Today, over 200million women globally stand affected by FGM, but to me those are 200million individuals who refuse to be broken - women such as Edna Adan, who has single-handedly rebuilt maternal health services in Somaliland and Jaha Dukureh, who at the age of 26, is convincing leaders in her native Gambia as well as in the US, to ensure she is the last generation to be cut. These are women of vision and know how to get things done, against the odds.
Since I shared my story, there was one person in particular who has always kept me going - my five year old niece, Sofia. Before she was born, every single woman in my family was cut, but I knew that things could change with her. She is the embodiment of a new generation of free and fearless girls and I am so excited about the woman she is growing up to be. I called her on International Women's Day to congratulate her. She said "I am only a girl, Nimco". But that is already so much. She will learn over time what has gone before her and where she can fit in. Her story is only beginning.
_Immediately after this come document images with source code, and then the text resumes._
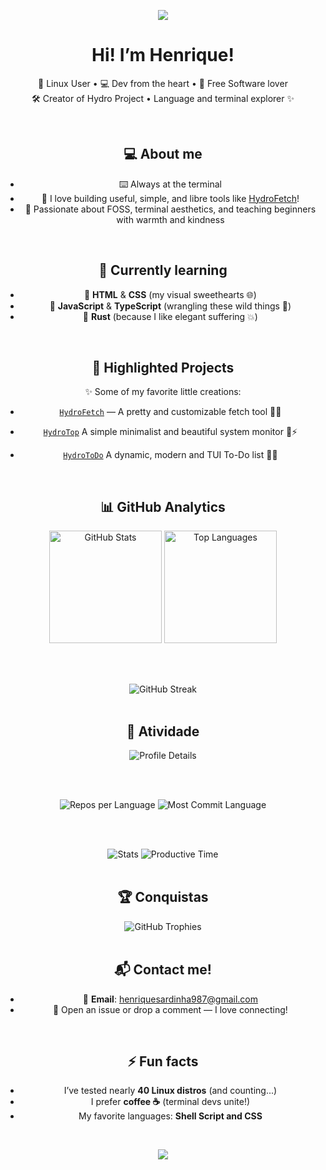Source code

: 
<p align="center">
  <img src="https://capsule-render.vercel.app/api?type=waving&color=89b482&height=200&section=header&text=Henriquehnnm&fontSize=40&fontColor=F8F8F2" />
</p>

<h1 align="center">Hi! I’m Henrique!</h1>
<p align="center">
  🐧 Linux User • 💻 Dev from the heart • 💙 Free Software lover <br/>
  🛠 Creator of Hydro Project • Language and terminal explorer ✨
</p>

<br>

<div align="center">
  
## 💻 About me

- ⌨️ Always at the terminal
- 🔧 I love building useful, simple, and libre tools like [HydroFetch](https://github.com/Henriquehnnm/HydroFetch)!
- 🚀 Passionate about FOSS, terminal aesthetics, and teaching beginners with warmth and kindness

<br>

<h2>🌱 Currently learning</h2>

- 🎨 **HTML** & **CSS** (my visual sweethearts 🌐)
- 🧠 **JavaScript** & **TypeScript** (wrangling these wild things 🤯)
- 🦀 **Rust** (because I like elegant suffering 💥)

<br>

## 🚀 Highlighted Projects

✨ Some of my favorite little creations:

- [`HydroFetch`](https://github.com/Henriquehnnm/HydroFetch) — A pretty and customizable fetch tool 🐚💙  

- [`HydroTop`](https://github.com/Henriquehnnm/HydroTop) A simple minimalist and beautiful system monitor 🐍⚡

- [`HydroToDo`](https://github.com/Henriquehnnm/HydroToDo) A dynamic, modern and TUI To-Do list 🐍📃

<br>
</div>

<div align="center">
  
## 📊 GitHub Analytics

<div align="center">
  <img height="180em" src="https://github-readme-stats.vercel.app/api?username=Henriquehnnm&show_icons=true&theme=gruvbox&hide_border=true&count_private=true&include_all_commits=true" alt="GitHub Stats"/>
  <img height="180em" src="https://github-readme-stats.vercel.app/api/top-langs/?username=Henriquehnnm&layout=compact&theme=gruvbox&hide_border=true&langs_count=8" alt="Top Languages"/>
  
  <br><br>
  
  <img src="https://github-readme-streak-stats.herokuapp.com/?user=Henriquehnnm&theme=gruvbox&hide_border=true" alt="GitHub Streak"/>
</div>

<br>

## 🚀 Atividade

<div align="center">
  <img src="https://github-profile-summary-cards.vercel.app/api/cards/profile-details?username=Henriquehnnm&theme=gruvbox" alt="Profile Details"/>
  
  <br><br>
  
  <img src="https://github-profile-summary-cards.vercel.app/api/cards/repos-per-language?username=Henriquehnnm&theme=gruvbox" alt="Repos per Language"/>
  <img src="https://github-profile-summary-cards.vercel.app/api/cards/most-commit-language?username=Henriquehnnm&theme=gruvbox" alt="Most Commit Language"/>
  
  <br><br>
  
  <img src="https://github-profile-summary-cards.vercel.app/api/cards/stats?username=Henriquehnnm&theme=gruvbox" alt="Stats"/>
  <img src="https://github-profile-summary-cards.vercel.app/api/cards/productive-time?username=Henriquehnnm&theme=gruvbox&utc_offset=-3" alt="Productive Time"/>
</div>

<br>

## 🏆 Conquistas

<div align="center">
  <img src="https://github-profile-trophy.vercel.app/?username=Henriquehnnm&theme=gruvbox&no-frame=true&row=2&column=4" alt="GitHub Trophies"/>
</div>

<br>

## 📬 Contact me!

- 📧 **Email**: henriquesardinha987@gmail.com  
- 💬 Open an issue or drop a comment — I love connecting!

<br>

## ⚡ Fun facts

- I’ve tested nearly **40 Linux distros** (and counting...)
- I prefer **coffee ☕** (terminal devs unite!)
- My favorite languages: **Shell Script and CSS**    

<br>

<p align="center">
  <img src="https://capsule-render.vercel.app/api?type=waving&color=89b482&height=120&section=footer"/>
</p>
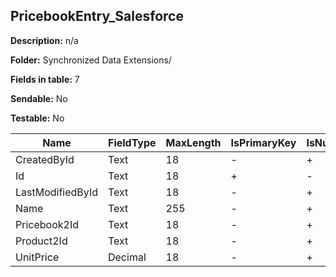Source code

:## PricebookEntry_Salesforce

**Description:** n/a

**Folder:** Synchronized Data Extensions/

**Fields in table:** 7

**Sendable:** No

**Testable:** No

| Name | FieldType | MaxLength | IsPrimaryKey | IsNullable | DefaultValue |
| --- | --- | --- | --- | --- | --- |
| CreatedById | Text | 18 | - | + |  |
| Id | Text | 18 | + | - |  |
| LastModifiedById | Text | 18 | - | + |  |
| Name | Text | 255 | - | + |  |
| Pricebook2Id | Text | 18 | - | + |  |
| Product2Id | Text | 18 | - | + |  |
| UnitPrice | Decimal | 18 | - | + |  |
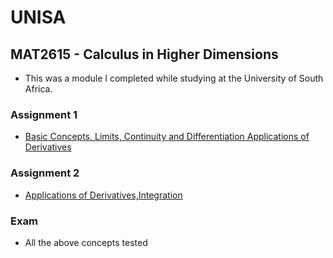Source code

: # UNISA

## MAT2615 - Calculus in Higher Dimensions
- This was a module I completed while studying at the University of South Africa.

### Assignment 1
* [Basic Concepts, Limits, Continuity and Differentiation Applications of Derivatives](https://github.com/luyandamncube/UNISA/tree/master/year2/MAT2615/ASS1/ASS2.docx)

### Assignment 2
* [Applications of Derivatives,Integration](https://github.com/luyandamncube/UNISA/tree/master/year2/MAT2615/ASS2/ASS2.docx)

### Exam
- All the above concepts tested
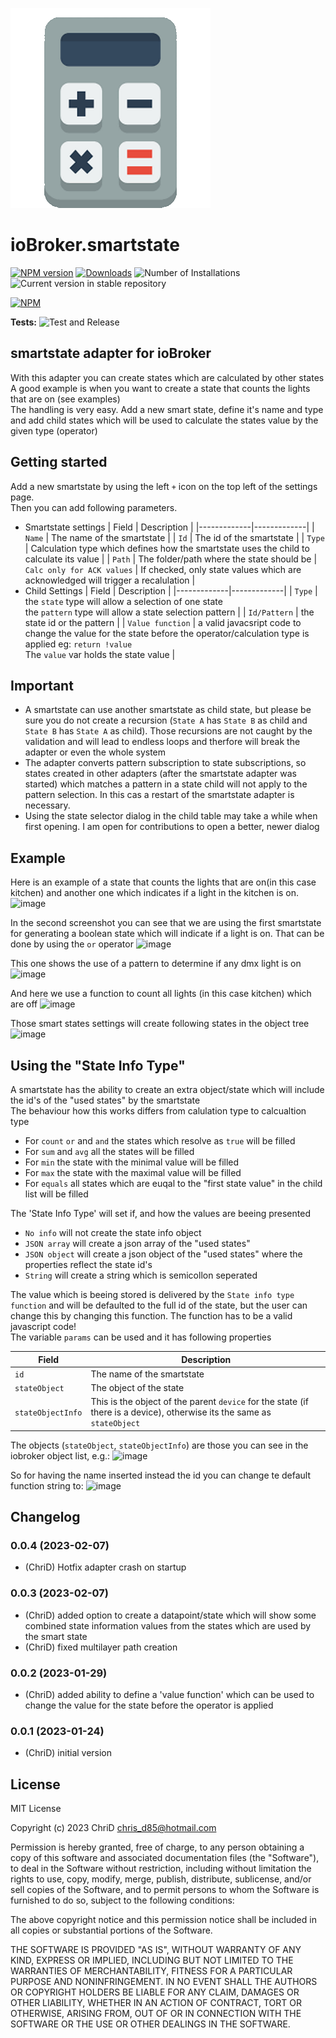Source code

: ![Logo](admin/smartstate.png)
# ioBroker.smartstate

[![NPM version](https://img.shields.io/npm/v/iobroker.smartstate.svg)](https://www.npmjs.com/package/iobroker.smartstate)
[![Downloads](https://img.shields.io/npm/dm/iobroker.smartstate.svg)](https://www.npmjs.com/package/iobroker.smartstate)
![Number of Installations](https://iobroker.live/badges/smartstate-installed.svg)
![Current version in stable repository](https://iobroker.live/badges/smartstate-stable.svg)

[![NPM](https://nodei.co/npm/iobroker.smartstate.png?downloads=true)](https://nodei.co/npm/iobroker.smartstate/)

**Tests:** ![Test and Release](https://github.com/ChriD/ioBroker.smartstate/workflows/Test%20and%20Release/badge.svg)

## smartstate adapter for ioBroker

With this adapter you can create states which are calculated by other states<br>
A good example is when you want to create a state that counts the lights that are on (see examples)<br>
The handling is very easy. Add a new smart state, define it's name and type and add child states which will be used to calculate the states value by the given type (operator)


## Getting started

Add a new smartstate by using the left `+` icon on the top left of the settings page.<br>
Then you can add following parameters.

* Smartstate settings
    | Field | Description |
    |-------------|-------------|
    | `Name` | The name of the smartstate |
    | `Id` | The id of the smartstate |
    | `Type` | Calculation type which defines how the smartstate uses the child to calculate its value |
    | `Path` | The folder/path where the state should be
    | `Calc only for ACK values` | If checked, only state values which are acknowledged will trigger a recalulation |
* Child Settings
    | Field | Description |
    |-------------|-------------|
    | `Type` | the `state` type will allow a selection of one state<br>the `pattern` type will allow a state selection pattern |
    | `Id/Pattern` | the state id or the pattern |
    | `Value function` | a valid javacsript code to change the value for the state before the operator/calculation type is applied eg: `return !value`<br>The `value` var holds the state value |

## Important  

* A smartstate can use another smartstate as child state, but please be sure you do not create a recursion (`State A` has `State B` as child and `State B` has `State A` as child).
Those recursions are not caught by the validation and will lead to endless loops and therfore will break the adapter or even the whole system 
* The adapter converts pattern subscription to state subscriptions, so states created in other adapters (after the smartstate adapter was started) which matches a pattern in a state child will not apply to the pattern selection. In this cas a restart of the smartstate adapter is necessary.
* Using the state selector dialog in the child table may take a while when first opening. I am open for contributions to open a better, newer dialog

## Example  

Here is an example of a state that counts the lights that are on(in this case kitchen) and another one which indicates if a light in the kitchen is on.
![image](https://user-images.githubusercontent.com/2505067/214155576-2b271ef3-52f7-4102-997c-f196e87ccafc.png)

In the second screenshot you can see that we are using the first smartstate for generating a boolean state which will indicate if a light is on. That can be done by using the `or` operator
![image](https://user-images.githubusercontent.com/2505067/214155618-2c963898-1efd-46f1-becf-6818543240f1.png)

This one shows the use of a pattern to determine if any dmx light is on
![image](https://user-images.githubusercontent.com/2505067/214383174-d4d23091-d2fb-4a86-a294-998a0af54dc9.png)

And here we use a function to count all lights (in this case kitchen) which are off
![image](https://user-images.githubusercontent.com/2505067/215353732-b209acb6-13d1-4e92-8158-9d4e8692d5bd.png)

Those smart states settings will create following states in the object tree
![image](https://user-images.githubusercontent.com/2505067/214383091-577a1dc9-10a5-4478-af3f-a8374a5a8487.png)

## Using the "State Info Type"
A smartstate has the ability to create an extra object/state which will include the id's of the "used states" by the smartstate<br>
The behaviour how this works differs from calulation type to calcualtion type
* For `count` `or` and `and` the states which resolve as `true` will be filled
* For `sum` and `avg` all the states will be filled
* For `min` the state with the minimal value will be filled
* For `max` the state with the maximal value will be filled
* For `equals` all states which are euqal to the "first state value" in the child list will be filled

The 'State Info Type' will set if, and how the values are beeing presented
* `No info` will not create the state info object
* `JSON array` will create a json array of the "used states"
* `JSON object` will create a json object of the "used states" where the properties reflect the state id's
* `String` will create a string which is semicollon seperated

The value which is beeing stored is delivered by the `State info type function` and will be defaulted to the full id of the state, but the user can change this by changing this function. The function has to be a valid javascript code!<br>
The variable `params` can be used and it has following properties

| Field | Description |
|-------------|-------------|
| `id` | The name of the smartstate |
| `stateObject` | The object of the state |
| `stateObjectInfo` | This is the object of the parent `device` for the state (if there is a device), otherwise its the same as `stateObject` |
  
The objects (`stateObject`, `stateObjectInfo`) are those you can see in the iobroker object list, e.g.:
![image](https://user-images.githubusercontent.com/2505067/217324484-feffe2b6-06f2-47c7-a06a-42b738bb48d5.png)

So for having the name inserted instead the id you can change te default function string to:
![image](https://user-images.githubusercontent.com/2505067/217325001-2633f893-6a96-492d-b081-394b3cd5d55a.png)


## Changelog
<!--
    Placeholder for the next version (at the beginning of the line):
    ### **WORK IN PROGRESS**
-->
### 0.0.4 (2023-02-07)
-   (ChriD) Hotfix adapter crash on startup

### 0.0.3 (2023-02-07)

-   (ChriD) added option to create a datapoint/state which will show some combined state information values from the states which are used by the smart state
-   (ChriD) fixed multilayer path creation

### 0.0.2 (2023-01-29)

-   (ChriD) added ability to define a 'value function' which can be used to change the value for the state before the operator is applied

### 0.0.1 (2023-01-24)

-   (ChriD) initial version

## License
MIT License

Copyright (c) 2023 ChriD <chris_d85@hotmail.com>

Permission is hereby granted, free of charge, to any person obtaining a copy
of this software and associated documentation files (the "Software"), to deal
in the Software without restriction, including without limitation the rights
to use, copy, modify, merge, publish, distribute, sublicense, and/or sell
copies of the Software, and to permit persons to whom the Software is
furnished to do so, subject to the following conditions:

The above copyright notice and this permission notice shall be included in all
copies or substantial portions of the Software.

THE SOFTWARE IS PROVIDED "AS IS", WITHOUT WARRANTY OF ANY KIND, EXPRESS OR
IMPLIED, INCLUDING BUT NOT LIMITED TO THE WARRANTIES OF MERCHANTABILITY,
FITNESS FOR A PARTICULAR PURPOSE AND NONINFRINGEMENT. IN NO EVENT SHALL THE
AUTHORS OR COPYRIGHT HOLDERS BE LIABLE FOR ANY CLAIM, DAMAGES OR OTHER
LIABILITY, WHETHER IN AN ACTION OF CONTRACT, TORT OR OTHERWISE, ARISING FROM,
OUT OF OR IN CONNECTION WITH THE SOFTWARE OR THE USE OR OTHER DEALINGS IN THE
SOFTWARE.
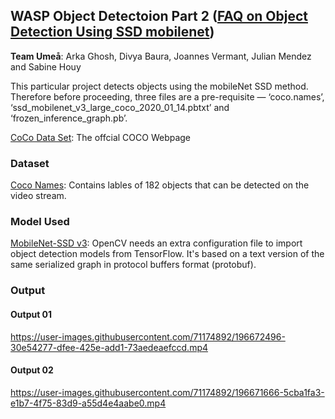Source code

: ## WASP Object Detectoion Part 2 ([FAQ on Object Detection Using SSD mobilenet](https://madhumitamenon.medium.com/faq-on-object-detection-using-ssd-mobilenet-b8bf31924601))
**Team Umeå**: Arka Ghosh,  Divya Baura,  Joannes Vermant, Julian Mendez and Sabine Houy

This particular project detects objects using the mobileNet SSD method. Therefore before proceeding, three files are a pre-requisite — ‘coco.names’, ‘ssd_mobilenet_v3_large_coco_2020_01_14.pbtxt’ and ‘frozen_inference_graph.pb’.

[CoCo Data Set](https://cocodataset.org/#home): The offcial COCO Webpage

### Dataset
[Coco Names](https://github.com/nightrome/cocostuff/blob/master/labels.md): Contains lables of 182 objects that can be detected on the video stream.

### Model Used
[MobileNet-SSD v3](https://github.com/opencv/opencv/wiki/TensorFlow-Object-Detection-API): OpenCV needs an extra configuration file to import object detection models from TensorFlow. It's based on a text version of the same serialized graph in protocol buffers format (protobuf).

### Output

#### Output 01
https://user-images.githubusercontent.com/71174892/196672496-30e54277-dfee-425e-add1-73aedeaefccd.mp4

#### Output 02
https://user-images.githubusercontent.com/71174892/196671666-5cba1fa3-e1b7-4f75-83d9-a55d4e4aabe0.mp4
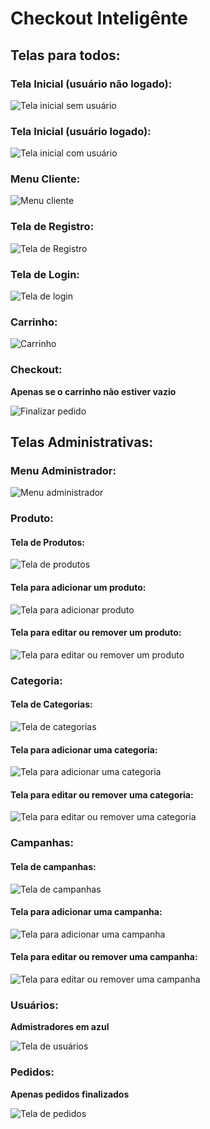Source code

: # Checkout Inteligênte

## Telas para todos:

### Tela Inicial (usuário não logado):

![Tela inicial sem usuário](image.png)

### Tela Inicial (usuário logado):

![Tela inicial com usuário](image-3.png)

### Menu Cliente:

![Menu cliente](image-4.png)

### Tela de Registro:

![Tela de Registro](image-2.png)

### Tela de Login:

![Tela de login](image-1.png)

### Carrinho:

![Carrinho](image-6.png)

### Checkout:

**Apenas se o carrinho não estiver vazio**

![Finalizar pedido](image-18.png)

## Telas Administrativas:

### Menu Administrador:

![Menu administrador](image-5.png)

### Produto:

#### Tela de Produtos:

![Tela de produtos](image-7.png)

#### Tela para adicionar um produto:

![Tela para adicionar produto](image-8.png)

#### Tela para editar ou remover um produto:

![Tela para editar ou remover um produto](image-9.png)

### Categoria:

#### Tela de Categorias:

![Tela de categorias](image-10.png)

#### Tela para adicionar uma categoria:

![Tela para adicionar uma categoria](image-11.png)

#### Tela para editar ou remover uma categoria:

![Tela para editar ou remover uma categoria](image-12.png)

### Campanhas:

#### Tela de campanhas:

![Tela de campanhas](image-13.png)

#### Tela para adicionar uma campanha:

![Tela para adicionar uma campanha](image-14.png)

#### Tela para editar ou remover uma campanha:

![Tela para editar ou remover uma campanha](image-15.png)

### Usuários:

**Admistradores em azul**

![Tela de usuários](image-16.png)

### Pedidos:

**Apenas pedidos finalizados**

![Tela de pedidos](image-17.png)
In Sofia, I wanted to see all that I knew my mother, grandmother and her mother wanted for me - and for each generation. They wanted real freedom - the kind of freedom that when you speak of, you can feel and live. Over the last few years, I have spoken about Sofia at WOW, because, just like her, the festival refuses to limit itself or the women it empowers. WOW is a revolution of women and it is growing every year - not just here in London, but also around the world. It is a movement in its own right and I am so proud to be part of it.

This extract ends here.